▶ **What you have to do**
Could you repeat the records below exactly, without the pictures?
Start of Records for the task
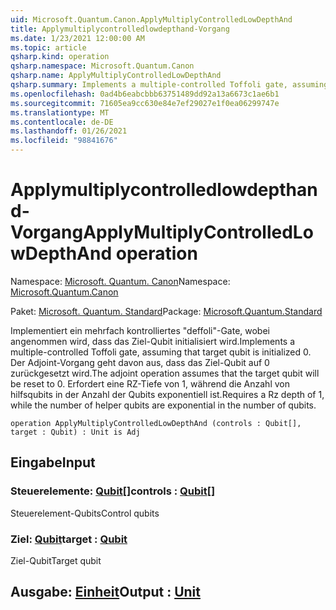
 ```yaml
---
uid: Microsoft.Quantum.Canon.ApplyMultiplyControlledLowDepthAnd
title: Applymultiplycontrolledlowdepthand-Vorgang
ms.date: 1/23/2021 12:00:00 AM
ms.topic: article
qsharp.kind: operation
qsharp.namespace: Microsoft.Quantum.Canon
qsharp.name: ApplyMultiplyControlledLowDepthAnd
qsharp.summary: Implements a multiple-controlled Toffoli gate, assuming that target qubit is initialized 0.  The adjoint operation assumes that the target qubit will be reset to 0.  Requires a Rz depth of 1, while the number of helper qubits are exponential in the number of qubits.
ms.openlocfilehash: 0ad4b6eabcbbb63751489dd92a13a6673c1ae6b1
ms.sourcegitcommit: 71605ea9cc630e84e7ef29027e1f0ea06299747e
ms.translationtype: MT
ms.contentlocale: de-DE
ms.lasthandoff: 01/26/2021
ms.locfileid: "98841676"
---
```

# <a name="applymultiplycontrolledlowdepthand-operation"></a><span data-ttu-id="4c2ca-102">Applymultiplycontrolledlowdepthand-Vorgang</span><span class="sxs-lookup"><span data-stu-id="4c2ca-102">ApplyMultiplyControlledLowDepthAnd operation</span></span>

<span data-ttu-id="4c2ca-103">Namespace: [Microsoft. Quantum. Canon](xref:Microsoft.Quantum.Canon)</span><span class="sxs-lookup"><span data-stu-id="4c2ca-103">Namespace: [Microsoft.Quantum.Canon](xref:Microsoft.Quantum.Canon)</span></span>

<span data-ttu-id="4c2ca-104">Paket: [Microsoft. Quantum. Standard](https://nuget.org/packages/Microsoft.Quantum.Standard)</span><span class="sxs-lookup"><span data-stu-id="4c2ca-104">Package: [Microsoft.Quantum.Standard](https://nuget.org/packages/Microsoft.Quantum.Standard)</span></span>


<span data-ttu-id="4c2ca-105">Implementiert ein mehrfach kontrolliertes "deffoli"-Gate, wobei angenommen wird, dass das Ziel-Qubit initialisiert wird.</span><span class="sxs-lookup"><span data-stu-id="4c2ca-105">Implements a multiple-controlled Toffoli gate, assuming that target qubit is initialized 0.</span></span>  <span data-ttu-id="4c2ca-106">Der Adjoint-Vorgang geht davon aus, dass das Ziel-Qubit auf 0 zurückgesetzt wird.</span><span class="sxs-lookup"><span data-stu-id="4c2ca-106">The adjoint operation assumes that the target qubit will be reset to 0.</span></span>  <span data-ttu-id="4c2ca-107">Erfordert eine RZ-Tiefe von 1, während die Anzahl von hilfsqubits in der Anzahl der Qubits exponentiell ist.</span><span class="sxs-lookup"><span data-stu-id="4c2ca-107">Requires a Rz depth of 1, while the number of helper qubits are exponential in the number of qubits.</span></span>

```qsharp
operation ApplyMultiplyControlledLowDepthAnd (controls : Qubit[], target : Qubit) : Unit is Adj
```


## <a name="input"></a><span data-ttu-id="4c2ca-108">Eingabe</span><span class="sxs-lookup"><span data-stu-id="4c2ca-108">Input</span></span>

### <a name="controls--qubit"></a><span data-ttu-id="4c2ca-109">Steuerelemente: [Qubit](xref:microsoft.quantum.lang-ref.qubit)[]</span><span class="sxs-lookup"><span data-stu-id="4c2ca-109">controls : [Qubit](xref:microsoft.quantum.lang-ref.qubit)[]</span></span>

<span data-ttu-id="4c2ca-110">Steuerelement-Qubits</span><span class="sxs-lookup"><span data-stu-id="4c2ca-110">Control qubits</span></span>


### <a name="target--qubit"></a><span data-ttu-id="4c2ca-111">Ziel: [Qubit](xref:microsoft.quantum.lang-ref.qubit)</span><span class="sxs-lookup"><span data-stu-id="4c2ca-111">target : [Qubit](xref:microsoft.quantum.lang-ref.qubit)</span></span>

<span data-ttu-id="4c2ca-112">Ziel-Qubit</span><span class="sxs-lookup"><span data-stu-id="4c2ca-112">Target qubit</span></span>



## <a name="output--unit"></a><span data-ttu-id="4c2ca-113">Ausgabe: [Einheit](xref:microsoft.quantum.lang-ref.unit)</span><span class="sxs-lookup"><span data-stu-id="4c2ca-113">Output : [Unit](xref:microsoft.quantum.lang-ref.unit)</span></span>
End of Records for the task
▶ **Task response**
 ```yaml
---
uid: Microsoft.Quantum.Canon.ApplyMultiplyControlledLowDepthAnd
title: Applymultiplycontrolledlowdepthand-Vorgang
ms.date: 1/23/2021 12:00:00 AM
ms.topic: article
qsharp.kind: operation
qsharp.namespace: Microsoft.Quantum.Canon
qsharp.name: ApplyMultiplyControlledLowDepthAnd
qsharp.summary: Implements a multiple-controlled Toffoli gate, assuming that target qubit is initialized 0.  The adjoint operation assumes that the target qubit will be reset to 0.  Requires a Rz depth of 1, while the number of helper qubits are exponential in the number of qubits.
ms.openlocfilehash: 0ad4b6eabcbbb63751489dd92a13a6673c1ae6b1
ms.sourcegitcommit: 71605ea9cc630e84e7ef29027e1f0ea06299747e
ms.translationtype: MT
ms.contentlocale: de-DE
ms.lasthandoff: 01/26/2021
ms.locfileid: "98841676"
---
```

# <a name="applymultiplycontrolledlowdepthand-operation"></a><span data-ttu-id="4c2ca-102">Applymultiplycontrolledlowdepthand-Vorgang</span><span class="sxs-lookup"><span data-stu-id="4c2ca-102">ApplyMultiplyControlledLowDepthAnd operation</span></span>

<span data-ttu-id="4c2ca-103">Namespace: [Microsoft. Quantum. Canon](xref:Microsoft.Quantum.Canon)</span><span class="sxs-lookup"><span data-stu-id="4c2ca-103">Namespace: [Microsoft.Quantum.Canon](xref:Microsoft.Quantum.Canon)</span></span>

<span data-ttu-id="4c2ca-104">Paket: [Microsoft. Quantum. Standard](https://nuget.org/packages/Microsoft.Quantum.Standard)</span><span class="sxs-lookup"><span data-stu-id="4c2ca-104">Package: [Microsoft.Quantum.Standard](https://nuget.org/packages/Microsoft.Quantum.Standard)</span></span>


<span data-ttu-id="4c2ca-105">Implementiert ein mehrfach kontrolliertes "deffoli"-Gate, wobei angenommen wird, dass das Ziel-Qubit initialisiert wird.</span><span class="sxs-lookup"><span data-stu-id="4c2ca-105">Implements a multiple-controlled Toffoli gate, assuming that target qubit is initialized 0.</span></span>  <span data-ttu-id="4c2ca-106">Der Adjoint-Vorgang geht davon aus, dass das Ziel-Qubit auf 0 zurückgesetzt wird.</span><span class="sxs-lookup"><span data-stu-id="4c2ca-106">The adjoint operation assumes that the target qubit will be reset to 0.</span></span>  <span data-ttu-id="4c2ca-107">Erfordert eine RZ-Tiefe von 1, während die Anzahl von hilfsqubits in der Anzahl der Qubits exponentiell ist.</span><span class="sxs-lookup"><span data-stu-id="4c2ca-107">Requires a Rz depth of 1, while the number of helper qubits are exponential in the number of qubits.</span></span>

```qsharp
operation ApplyMultiplyControlledLowDepthAnd (controls : Qubit[], target : Qubit) : Unit is Adj
```


## <a name="input"></a><span data-ttu-id="4c2ca-108">Eingabe</span><span class="sxs-lookup"><span data-stu-id="4c2ca-108">Input</span></span>

### <a name="controls--qubit"></a><span data-ttu-id="4c2ca-109">Steuerelemente: [Qubit](xref:microsoft.quantum.lang-ref.qubit)[]</span><span class="sxs-lookup"><span data-stu-id="4c2ca-109">controls : [Qubit](xref:microsoft.quantum.lang-ref.qubit)[]</span></span>

<span data-ttu-id="4c2ca-110">Steuerelement-Qubits</span><span class="sxs-lookup"><span data-stu-id="4c2ca-110">Control qubits</span></span>


### <a name="target--qubit"></a><span data-ttu-id="4c2ca-111">Ziel: [Qubit](xref:microsoft.quantum.lang-ref.qubit)</span><span class="sxs-lookup"><span data-stu-id="4c2ca-111">target : [Qubit](xref:microsoft.quantum.lang-ref.qubit)</span></span>

<span data-ttu-id="4c2ca-112">Ziel-Qubit</span><span class="sxs-lookup"><span data-stu-id="4c2ca-112">Target qubit</span></span>



## <a name="output--unit"></a><span data-ttu-id="4c2ca-113">Ausgabe: [Einheit](xref:microsoft.quantum.lang-ref.unit)</span><span class="sxs-lookup"><span data-stu-id="4c2ca-113">Output : [Unit](xref:microsoft.quantum.lang-ref.unit)</span></span>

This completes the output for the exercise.